Essa medida era vista como uma ação humanitária (como se fosse muito humanitário retirar o sustento de um povo inteiro) por parte do estado, porque nos aldeamentos os índios teriam suas vidas, mas não seu modo de vida, preservadas e receberiam assistência e orientação para se tornarem cristãos e “civilizados” e trabalhadores explorados.
A terra para um Guarani está relacionada à sobrevivência física, social, política e cultural e a freqüente sistemática de atraso das demarcações desrespeita profundamente os direitos desse povo, configurando assim uma grande violação do direito histórico, e o mais básico de todos, a liberdade e a autonomia de decisões sobre que destino tomar.
Essa Constituição de 1988, ainda em vigor por imposição do estado, previa que a demarcação de todas as terras indígenas aconteceria em 5 anos. O que não aconteceu, e ainda se arrasta como uma grande dívida do estado brasileiro com os povos nativos.

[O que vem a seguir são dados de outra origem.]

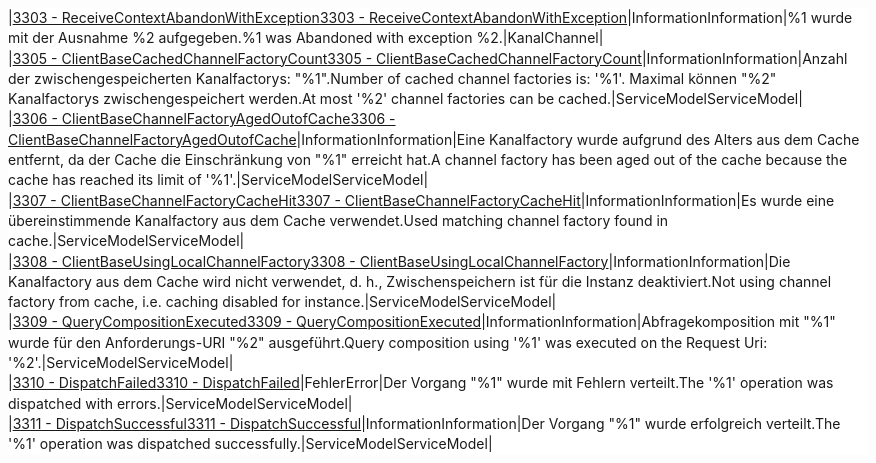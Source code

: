 |[<span data-ttu-id="bcef5-531">3303 - ReceiveContextAbandonWithException</span><span class="sxs-lookup"><span data-stu-id="bcef5-531">3303 - ReceiveContextAbandonWithException</span></span>](3303-receivecontextabandonwithexception.md)|<span data-ttu-id="bcef5-532">Information</span><span class="sxs-lookup"><span data-stu-id="bcef5-532">Information</span></span>|<span data-ttu-id="bcef5-533">%1 wurde mit der Ausnahme %2 aufgegeben.</span><span class="sxs-lookup"><span data-stu-id="bcef5-533">%1 was Abandoned with exception %2.</span></span>|<span data-ttu-id="bcef5-534">Kanal</span><span class="sxs-lookup"><span data-stu-id="bcef5-534">Channel</span></span>|  
|[<span data-ttu-id="bcef5-535">3305 - ClientBaseCachedChannelFactoryCount</span><span class="sxs-lookup"><span data-stu-id="bcef5-535">3305 - ClientBaseCachedChannelFactoryCount</span></span>](3305-clientbasecachedchannelfactorycount.md)|<span data-ttu-id="bcef5-536">Information</span><span class="sxs-lookup"><span data-stu-id="bcef5-536">Information</span></span>|<span data-ttu-id="bcef5-537">Anzahl der zwischengespeicherten Kanalfactorys: "%1".</span><span class="sxs-lookup"><span data-stu-id="bcef5-537">Number of cached channel factories is: '%1'.</span></span>  <span data-ttu-id="bcef5-538">Maximal können "%2" Kanalfactorys zwischengespeichert werden.</span><span class="sxs-lookup"><span data-stu-id="bcef5-538">At most '%2' channel factories can be cached.</span></span>|<span data-ttu-id="bcef5-539">ServiceModel</span><span class="sxs-lookup"><span data-stu-id="bcef5-539">ServiceModel</span></span>|  
|[<span data-ttu-id="bcef5-540">3306 - ClientBaseChannelFactoryAgedOutofCache</span><span class="sxs-lookup"><span data-stu-id="bcef5-540">3306 - ClientBaseChannelFactoryAgedOutofCache</span></span>](3306-clientbasechannelfactoryagedoutofcache.md)|<span data-ttu-id="bcef5-541">Information</span><span class="sxs-lookup"><span data-stu-id="bcef5-541">Information</span></span>|<span data-ttu-id="bcef5-542">Eine Kanalfactory wurde aufgrund des Alters aus dem Cache entfernt, da der Cache die Einschränkung von "%1" erreicht hat.</span><span class="sxs-lookup"><span data-stu-id="bcef5-542">A channel factory has been aged out of the cache because the cache has reached its limit of '%1'.</span></span>|<span data-ttu-id="bcef5-543">ServiceModel</span><span class="sxs-lookup"><span data-stu-id="bcef5-543">ServiceModel</span></span>|  
|[<span data-ttu-id="bcef5-544">3307 - ClientBaseChannelFactoryCacheHit</span><span class="sxs-lookup"><span data-stu-id="bcef5-544">3307 - ClientBaseChannelFactoryCacheHit</span></span>](3307-clientbasechannelfactorycachehit.md)|<span data-ttu-id="bcef5-545">Information</span><span class="sxs-lookup"><span data-stu-id="bcef5-545">Information</span></span>|<span data-ttu-id="bcef5-546">Es wurde eine übereinstimmende Kanalfactory aus dem Cache verwendet.</span><span class="sxs-lookup"><span data-stu-id="bcef5-546">Used matching channel factory found in cache.</span></span>|<span data-ttu-id="bcef5-547">ServiceModel</span><span class="sxs-lookup"><span data-stu-id="bcef5-547">ServiceModel</span></span>|  
|[<span data-ttu-id="bcef5-548">3308 - ClientBaseUsingLocalChannelFactory</span><span class="sxs-lookup"><span data-stu-id="bcef5-548">3308 - ClientBaseUsingLocalChannelFactory</span></span>](3308-clientbaseusinglocalchannelfactory.md)|<span data-ttu-id="bcef5-549">Information</span><span class="sxs-lookup"><span data-stu-id="bcef5-549">Information</span></span>|<span data-ttu-id="bcef5-550">Die Kanalfactory aus dem Cache wird nicht verwendet, d. h., Zwischenspeichern ist für die Instanz deaktiviert.</span><span class="sxs-lookup"><span data-stu-id="bcef5-550">Not using channel factory from cache, i.e. caching disabled for instance.</span></span>|<span data-ttu-id="bcef5-551">ServiceModel</span><span class="sxs-lookup"><span data-stu-id="bcef5-551">ServiceModel</span></span>|  
|[<span data-ttu-id="bcef5-552">3309 - QueryCompositionExecuted</span><span class="sxs-lookup"><span data-stu-id="bcef5-552">3309 - QueryCompositionExecuted</span></span>](3309-querycompositionexecuted.md)|<span data-ttu-id="bcef5-553">Information</span><span class="sxs-lookup"><span data-stu-id="bcef5-553">Information</span></span>|<span data-ttu-id="bcef5-554">Abfragekomposition mit "%1" wurde für den Anforderungs-URI "%2" ausgeführt.</span><span class="sxs-lookup"><span data-stu-id="bcef5-554">Query composition using '%1' was executed on the Request Uri: '%2'.</span></span>|<span data-ttu-id="bcef5-555">ServiceModel</span><span class="sxs-lookup"><span data-stu-id="bcef5-555">ServiceModel</span></span>|  
|[<span data-ttu-id="bcef5-556">3310 - DispatchFailed</span><span class="sxs-lookup"><span data-stu-id="bcef5-556">3310 - DispatchFailed</span></span>](3310-dispatchfailed.md)|<span data-ttu-id="bcef5-557">Fehler</span><span class="sxs-lookup"><span data-stu-id="bcef5-557">Error</span></span>|<span data-ttu-id="bcef5-558">Der Vorgang "%1" wurde mit Fehlern verteilt.</span><span class="sxs-lookup"><span data-stu-id="bcef5-558">The '%1' operation was dispatched with errors.</span></span>|<span data-ttu-id="bcef5-559">ServiceModel</span><span class="sxs-lookup"><span data-stu-id="bcef5-559">ServiceModel</span></span>|  
|[<span data-ttu-id="bcef5-560">3311 - DispatchSuccessful</span><span class="sxs-lookup"><span data-stu-id="bcef5-560">3311 - DispatchSuccessful</span></span>](3311-dispatchsuccessful.md)|<span data-ttu-id="bcef5-561">Information</span><span class="sxs-lookup"><span data-stu-id="bcef5-561">Information</span></span>|<span data-ttu-id="bcef5-562">Der Vorgang "%1" wurde erfolgreich verteilt.</span><span class="sxs-lookup"><span data-stu-id="bcef5-562">The '%1' operation was dispatched successfully.</span></span>|<span data-ttu-id="bcef5-563">ServiceModel</span><span class="sxs-lookup"><span data-stu-id="bcef5-563">ServiceModel</span></span>|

Após o processo de mecanização da agricultura na década de 1970, e o fim dos trabalhos de derrubada das matas e abertura de estradas (onde houve participação efetiva dos Kaiowá e Guarani) torna-se inconveniente para os fazendeiros ter grupos e aldeias indígenas nos chamados “fundos de fazenda”, que mais na verdade eram a própria terra ocupada por esses grupos a centenas de anos. Ocorre então uma mobilização por parte dos proprietários de terras, em alguns casos com apoio do SPI – Serviço de Proteção Indígena (hoje FUNAI), para expulsar de vez esses grupos, pois acreditavam que lugar de índio era dentro das áreas já reservadas pelo estado, que como já sabemos era muito inferior ao território tradicional e as demandas dessas populações.
A imposição de um progressivo assalariamento, primeiro na colheita da erva-mate, depois nas derrubadas e no trabalho de implantação das fazendas de gado, e por último, nas usinas de álcool é um fator que contribui para o agravamento da situação de pobreza que essas populações enfrentam hoje.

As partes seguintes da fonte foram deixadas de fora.